§ **WHAT TO DO**
Word for word, the records below are to be set down again.

§ **RECORDS SUPPLIED**
_ _ _ _

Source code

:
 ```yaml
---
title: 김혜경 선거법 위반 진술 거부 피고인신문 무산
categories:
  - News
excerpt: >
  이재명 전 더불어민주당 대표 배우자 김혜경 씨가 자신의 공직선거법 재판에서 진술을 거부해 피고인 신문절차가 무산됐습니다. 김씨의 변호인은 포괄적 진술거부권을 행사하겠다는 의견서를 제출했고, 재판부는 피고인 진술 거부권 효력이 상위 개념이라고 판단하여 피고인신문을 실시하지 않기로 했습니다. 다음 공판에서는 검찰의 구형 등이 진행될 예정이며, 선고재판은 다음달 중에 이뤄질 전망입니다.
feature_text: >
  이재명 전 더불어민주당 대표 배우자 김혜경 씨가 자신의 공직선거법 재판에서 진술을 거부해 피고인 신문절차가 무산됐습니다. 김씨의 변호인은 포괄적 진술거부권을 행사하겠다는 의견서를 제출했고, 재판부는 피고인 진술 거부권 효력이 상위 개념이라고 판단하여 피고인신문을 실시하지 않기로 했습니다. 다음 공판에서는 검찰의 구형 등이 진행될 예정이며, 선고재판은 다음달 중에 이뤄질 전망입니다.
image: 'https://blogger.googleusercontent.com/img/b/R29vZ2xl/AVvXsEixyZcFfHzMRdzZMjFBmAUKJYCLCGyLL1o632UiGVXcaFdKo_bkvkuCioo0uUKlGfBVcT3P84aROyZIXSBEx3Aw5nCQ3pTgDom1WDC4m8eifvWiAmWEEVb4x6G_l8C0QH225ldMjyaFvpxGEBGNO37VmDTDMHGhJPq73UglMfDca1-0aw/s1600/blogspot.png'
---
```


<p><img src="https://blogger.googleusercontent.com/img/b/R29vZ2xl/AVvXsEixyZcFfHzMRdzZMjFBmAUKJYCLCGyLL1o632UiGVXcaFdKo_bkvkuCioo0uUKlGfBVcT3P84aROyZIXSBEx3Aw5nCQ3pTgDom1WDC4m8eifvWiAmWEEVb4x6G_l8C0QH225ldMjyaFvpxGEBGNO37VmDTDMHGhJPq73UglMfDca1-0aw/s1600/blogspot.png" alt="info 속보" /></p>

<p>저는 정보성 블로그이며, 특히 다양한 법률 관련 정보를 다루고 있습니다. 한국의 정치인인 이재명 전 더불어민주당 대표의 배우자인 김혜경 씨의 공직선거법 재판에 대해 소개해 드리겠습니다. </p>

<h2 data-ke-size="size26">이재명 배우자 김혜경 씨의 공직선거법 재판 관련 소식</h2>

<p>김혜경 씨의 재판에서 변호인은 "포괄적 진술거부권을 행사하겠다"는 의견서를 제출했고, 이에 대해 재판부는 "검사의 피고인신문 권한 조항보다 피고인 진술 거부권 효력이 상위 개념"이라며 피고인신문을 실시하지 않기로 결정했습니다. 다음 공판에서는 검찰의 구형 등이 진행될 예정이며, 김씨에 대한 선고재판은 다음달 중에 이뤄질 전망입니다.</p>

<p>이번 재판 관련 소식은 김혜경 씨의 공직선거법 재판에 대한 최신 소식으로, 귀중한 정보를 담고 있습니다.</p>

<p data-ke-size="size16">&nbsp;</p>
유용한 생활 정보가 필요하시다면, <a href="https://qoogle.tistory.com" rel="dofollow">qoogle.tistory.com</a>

_ _ _ _

§ **RESPONSE BELOW**
Source code

:
 ```yaml
---
title: 김혜경 선거법 위반 진술 거부 피고인신문 무산
categories:
  - News
excerpt: >
  이재명 전 더불어민주당 대표 배우자 김혜경 씨가 자신의 공직선거법 재판에서 진술을 거부해 피고인 신문절차가 무산됐습니다. 김씨의 변호인은 포괄적 진술거부권을 행사하겠다는 의견서를 제출했고, 재판부는 피고인 진술 거부권 효력이 상위 개념이라고 판단하여 피고인신문을 실시하지 않기로 했습니다. 다음 공판에서는 검찰의 구형 등이 진행될 예정이며, 선고재판은 다음달 중에 이뤄질 전망입니다.
feature_text: >
  이재명 전 더불어민주당 대표 배우자 김혜경 씨가 자신의 공직선거법 재판에서 진술을 거부해 피고인 신문절차가 무산됐습니다. 김씨의 변호인은 포괄적 진술거부권을 행사하겠다는 의견서를 제출했고, 재판부는 피고인 진술 거부권 효력이 상위 개념이라고 판단하여 피고인신문을 실시하지 않기로 했습니다. 다음 공판에서는 검찰의 구형 등이 진행될 예정이며, 선고재판은 다음달 중에 이뤄질 전망입니다.
image: 'https://blogger.googleusercontent.com/img/b/R29vZ2xl/AVvXsEixyZcFfHzMRdzZMjFBmAUKJYCLCGyLL1o632UiGVXcaFdKo_bkvkuCioo0uUKlGfBVcT3P84aROyZIXSBEx3Aw5nCQ3pTgDom1WDC4m8eifvWiAmWEEVb4x6G_l8C0QH225ldMjyaFvpxGEBGNO37VmDTDMHGhJPq73UglMfDca1-0aw/s1600/blogspot.png'
---
```


<p><img src="https://blogger.googleusercontent.com/img/b/R29vZ2xl/AVvXsEixyZcFfHzMRdzZMjFBmAUKJYCLCGyLL1o632UiGVXcaFdKo_bkvkuCioo0uUKlGfBVcT3P84aROyZIXSBEx3Aw5nCQ3pTgDom1WDC4m8eifvWiAmWEEVb4x6G_l8C0QH225ldMjyaFvpxGEBGNO37VmDTDMHGhJPq73UglMfDca1-0aw/s1600/blogspot.png" alt="info 속보" /></p>

<p>저는 정보성 블로그이며, 특히 다양한 법률 관련 정보를 다루고 있습니다. 한국의 정치인인 이재명 전 더불어민주당 대표의 배우자인 김혜경 씨의 공직선거법 재판에 대해 소개해 드리겠습니다. </p>

<h2 data-ke-size="size26">이재명 배우자 김혜경 씨의 공직선거법 재판 관련 소식</h2>

<p>김혜경 씨의 재판에서 변호인은 "포괄적 진술거부권을 행사하겠다"는 의견서를 제출했고, 이에 대해 재판부는 "검사의 피고인신문 권한 조항보다 피고인 진술 거부권 효력이 상위 개념"이라며 피고인신문을 실시하지 않기로 결정했습니다. 다음 공판에서는 검찰의 구형 등이 진행될 예정이며, 김씨에 대한 선고재판은 다음달 중에 이뤄질 전망입니다.</p>

<p>이번 재판 관련 소식은 김혜경 씨의 공직선거법 재판에 대한 최신 소식으로, 귀중한 정보를 담고 있습니다.</p>

<p data-ke-size="size16">&nbsp;</p>
유용한 생활 정보가 필요하시다면, <a href="https://qoogle.tistory.com" rel="dofollow">qoogle.tistory.com</a>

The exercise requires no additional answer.